** PROBLEM TO WORK ON **
Copy out each line of the data that holds the string "name".

** EXERCISE DATA **
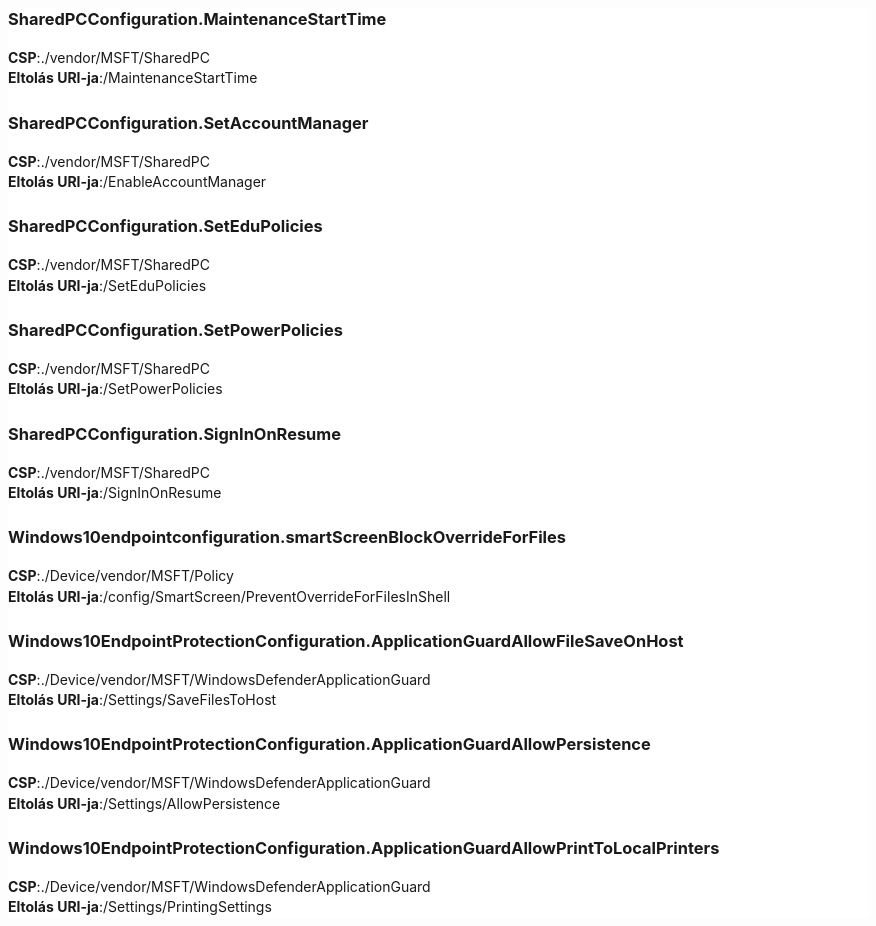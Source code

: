 ### <a name="sharedpcconfigurationmaintenancestarttime"></a>SharedPCConfiguration.MaintenanceStartTime 
**CSP**:./vendor/MSFT/SharedPC  
**Eltolás URI-ja**:/MaintenanceStartTime

### <a name="sharedpcconfigurationsetaccountmanager"></a>SharedPCConfiguration.SetAccountManager
**CSP**:./vendor/MSFT/SharedPC  
**Eltolás URI-ja**:/EnableAccountManager

### <a name="sharedpcconfigurationsetedupolicies"></a>SharedPCConfiguration.SetEduPolicies 
**CSP**:./vendor/MSFT/SharedPC  
**Eltolás URI-ja**:/SetEduPolicies

### <a name="sharedpcconfigurationsetpowerpolicies"></a>SharedPCConfiguration.SetPowerPolicies 
**CSP**:./vendor/MSFT/SharedPC  
**Eltolás URI-ja**:/SetPowerPolicies

### <a name="sharedpcconfigurationsigninonresume"></a>SharedPCConfiguration.SignInOnResume 
**CSP**:./vendor/MSFT/SharedPC  
**Eltolás URI-ja**:/SignInOnResume

### <a name="windows10endpointconfigurationsmartscreenblockoverrideforfiles"></a>Windows10endpointconfiguration.smartScreenBlockOverrideForFiles 
**CSP**:./Device/vendor/MSFT/Policy  
**Eltolás URI-ja**:/config/SmartScreen/PreventOverrideForFilesInShell

### <a name="windows10endpointprotectionconfigurationapplicationguardallowfilesaveonhost"></a>Windows10EndpointProtectionConfiguration.ApplicationGuardAllowFileSaveOnHost 
**CSP**:./Device/vendor/MSFT/WindowsDefenderApplicationGuard  
**Eltolás URI-ja**:/Settings/SaveFilesToHost

### <a name="windows10endpointprotectionconfigurationapplicationguardallowpersistence"></a>Windows10EndpointProtectionConfiguration.ApplicationGuardAllowPersistence 
**CSP**:./Device/vendor/MSFT/WindowsDefenderApplicationGuard  
**Eltolás URI-ja**:/Settings/AllowPersistence

### <a name="windows10endpointprotectionconfigurationapplicationguardallowprinttolocalprinters"></a>Windows10EndpointProtectionConfiguration.ApplicationGuardAllowPrintToLocalPrinters 
**CSP**:./Device/vendor/MSFT/WindowsDefenderApplicationGuard  
**Eltolás URI-ja**:/Settings/PrintingSettings
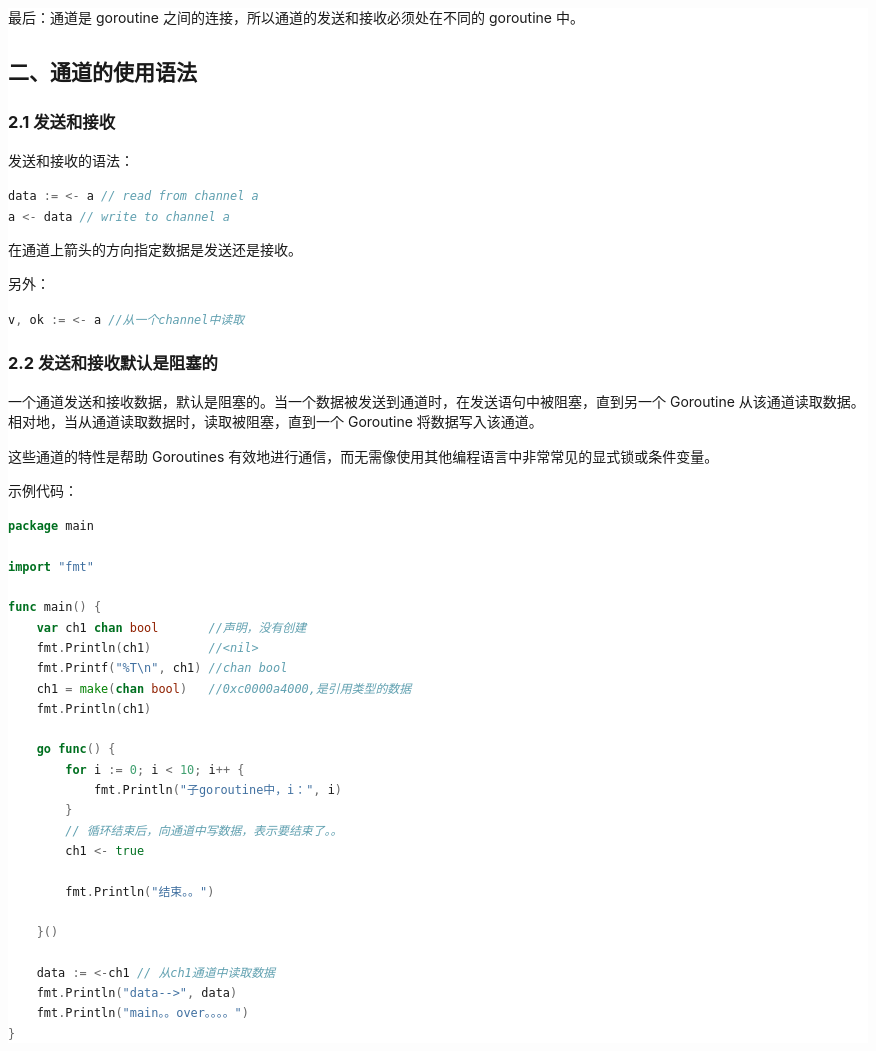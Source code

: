 最后：通道是 goroutine 之间的连接，所以通道的发送和接收必须处在不同的 goroutine 中。

## 二、通道的使用语法

### 2.1 发送和接收

发送和接收的语法：

```go
data := <- a // read from channel a
a <- data // write to channel a
```

在通道上箭头的方向指定数据是发送还是接收。

另外：

```go
v, ok := <- a //从一个channel中读取
```

### 2.2 发送和接收默认是阻塞的

一个通道发送和接收数据，默认是阻塞的。当一个数据被发送到通道时，在发送语句中被阻塞，直到另一个 Goroutine 从该通道读取数据。相对地，当从通道读取数据时，读取被阻塞，直到一个 Goroutine 将数据写入该通道。

这些通道的特性是帮助 Goroutines 有效地进行通信，而无需像使用其他编程语言中非常常见的显式锁或条件变量。

示例代码：

```go
package main

import "fmt"

func main() {
	var ch1 chan bool       //声明，没有创建
	fmt.Println(ch1)        //<nil>
	fmt.Printf("%T\n", ch1) //chan bool
	ch1 = make(chan bool)   //0xc0000a4000,是引用类型的数据
	fmt.Println(ch1)

	go func() {
		for i := 0; i < 10; i++ {
			fmt.Println("子goroutine中，i：", i)
		}
		// 循环结束后，向通道中写数据，表示要结束了。。
		ch1 <- true

		fmt.Println("结束。。")

	}()

	data := <-ch1 // 从ch1通道中读取数据
	fmt.Println("data-->", data)
	fmt.Println("main。。over。。。。")
}

```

** SOLUTION BELOW **
: ### <a name="sharedpcconfigurationmaintenancestarttime"></a>SharedPCConfiguration.MaintenanceStartTime 
### <a name="sharedpcconfigurationsetaccountmanager"></a>SharedPCConfiguration.SetAccountManager
### <a name="sharedpcconfigurationsetedupolicies"></a>SharedPCConfiguration.SetEduPolicies 
### <a name="sharedpcconfigurationsetpowerpolicies"></a>SharedPCConfiguration.SetPowerPolicies 
### <a name="sharedpcconfigurationsigninonresume"></a>SharedPCConfiguration.SignInOnResume 
### <a name="windows10endpointconfigurationsmartscreenblockoverrideforfiles"></a>Windows10endpointconfiguration.smartScreenBlockOverrideForFiles 
### <a name="windows10endpointprotectionconfigurationapplicationguardallowfilesaveonhost"></a>Windows10EndpointProtectionConfiguration.ApplicationGuardAllowFileSaveOnHost 
### <a name="windows10endpointprotectionconfigurationapplicationguardallowpersistence"></a>Windows10EndpointProtectionConfiguration.ApplicationGuardAllowPersistence 
### <a name="windows10endpointprotectionconfigurationapplicationguardallowprinttolocalprinters"></a>Windows10EndpointProtectionConfiguration.ApplicationGuardAllowPrintToLocalPrinters 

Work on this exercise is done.